[python] Align Identifier with Java by encoding branch into the object field#7738
Conversation
…t field
Java's org.apache.paimon.catalog.Identifier represents a table on a branch
(or a system table on a branch) by encoding the branch / system_table into
the "object" field, e.g. "tbl$branch_dev$snapshots". The wire shape is
exactly two fields, "database" and "object". The Python Identifier was
out of step:
* SYSTEM_BRANCH_PREFIX was "branch-", whereas Java uses "branch_". Any
"$branch_<name>" object name produced by the REST server made
is_system_table() return True (treating a branched table as a system
table) — a real correctness bug for catalog snapshot commits that
routed through the branch-encoded identifier.
* "branch" was a third JSON field. Java has @JsonIgnoreProperties so it
silently dropped that field on the wire — Python clients setting
`branch=...` thought they were branching but the server never saw it.
* get_table_name() returned the raw object name including any encoded
suffix; get_branch_name() / get_system_table_name() were missing.
Port the Java design 1:1:
* Identifier(database, object) is the JSON-create constructor; "object"
may already carry an encoded branch / system_table.
* Identifier.create(database, table, branch=None, system_table=None)
encodes the components into the object field. branch="main"
(case-insensitive) is the default and is not encoded, matching Java.

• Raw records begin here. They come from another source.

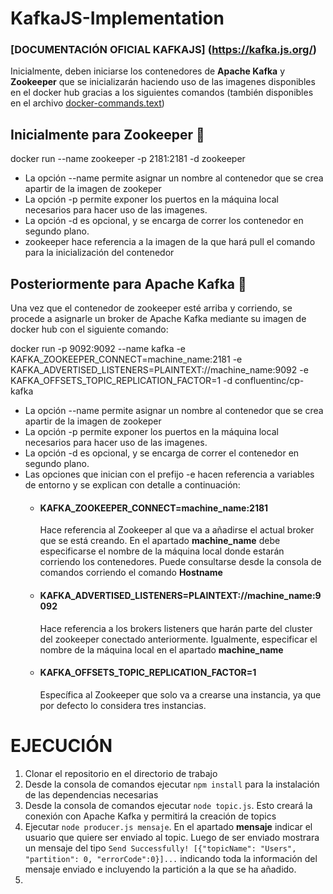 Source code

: # KafkaJS-Implementation

### [DOCUMENTACIÓN OFICIAL KAFKAJS] (https://kafka.js.org/)

Inicialmente, deben iniciarse los contenedores de **Apache Kafka** y **Zookeeper** que se inicializarán haciendo uso de las imagenes disponibles en el docker hub gracias a los siguientes comandos (también disponibles en el archivo  [docker-commands.text](https://github.com/JuanJoseBlanco/KafkaJS-Implementation/blob/main/docker-commands.txt))

## Inicialmente para Zookeeper 💂

docker run --name zookeeper -p 2181:2181 -d zookeeper

- La opción --name permite asignar un nombre al contenedor que se crea apartir de la imagen de zookeper
- La opción -p permite exponer los puertos en la máquina local necesarios para hacer uso de las imagenes. 
- La opción -d es opcional, y se encarga de correr los contenedor en segundo plano. 
- zookeeper hace referencia a la imagen de la que hará pull el comando para la inicialización del contenedor

## Posteriormente para Apache Kafka 🦖

Una vez que el contenedor de zookeeper esté arriba y corriendo, se procede a asignarle un broker de Apache Kafka mediante su imagen de docker hub con el siguiente comando: 

docker run -p 9092:9092 --name kafka -e KAFKA_ZOOKEEPER_CONNECT=machine_name:2181 -e KAFKA_ADVERTISED_LISTENERS=PLAINTEXT://machine_name:9092 -e KAFKA_OFFSETS_TOPIC_REPLICATION_FACTOR=1 -d confluentinc/cp-kafka 

- La opción --name permite asignar un nombre al contenedor que se crea apartir de la imagen de zookeper
- La opción -p permite exponer los puertos en la máquina local necesarios para hacer uso de las imagenes. 
- La opción -d es opcional, y se encarga de correr el contenedor en segundo plano. 
- Las opciones que inician con el prefijo -e hacen referencia a variables de entorno y se explican con detalle a continuación: 
    - #### KAFKA_ZOOKEEPER_CONNECT=machine_name:2181
        Hace referencia al Zookeeper al que va a añadirse el actual broker que se está creando. En el apartado **machine_name** debe especificarse el nombre de la máquina local donde estarán corriendo los contenedores. Puede consultarse desde la consola de comandos corriendo el comando **Hostname**
    - #### KAFKA_ADVERTISED_LISTENERS=PLAINTEXT://machine_name:9092
        Hace referencia a los brokers listeners que harán parte del cluster del zookeeper conectado anteriormente. Igualmente, especificar el nombre de la máquina local en el apartado **machine_name**
    - #### KAFKA_OFFSETS_TOPIC_REPLICATION_FACTOR=1
        Específica al Zookeeper que solo va a crearse una instancia, ya que por defecto lo considera tres instancias. 
        

# EJECUCIÓN

1. Clonar el repositorio en el directorio de trabajo
2. Desde la consola de comandos ejecutar 
 `npm install`
 para la instalación de las dependencias necesarias
3. Desde la consola de comandos ejecutar 
    `node topic.js`. 
    Esto creará la conexión con Apache Kafka y permitirá la creación de topics
4. Ejecutar 
        `node producer.js mensaje`.
   En el apartado **mensaje** indicar el usuario que quiere ser enviado al topic. Luego de ser enviado mostrara un mensaje del tipo 
    `Send Successfully! [{"topicName": "Users", "partition": 0, "errorCode":0}]...` 
    indicando toda la información del mensaje enviado e incluyendo la partición a la que se ha añadido. 
5.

* _split_object_name() lazily decodes the object into table / branch /
system_table, with the same one- / two- / three-segment rules as
Java's splitObjectName().
* SYSTEM_BRANCH_PREFIX is now "branch_".
* get_full_name() drops the database prefix when the database is
UNKNOWN_DATABASE, matching Java.
* Equality and hash use only (database, object), so a JSON round-trip
produces an equal instance.
Eliminate redundant branch parameter passing now that the identifier is
the single source of truth:
* SnapshotCommit.commit() no longer takes a separate `branch` argument
— both CatalogSnapshotCommit and RenamingSnapshotCommit (and the
abstract base) drop it; FileStoreCommit's call site stops passing
table.current_branch().
* FileStoreTable.current_branch() reads from the identifier instead of
CoreOptions; FileStoreTable.copy() re-encodes the branch into the
new identifier when CoreOptions.BRANCH is supplied, so the catalog
environment sees the branched object name.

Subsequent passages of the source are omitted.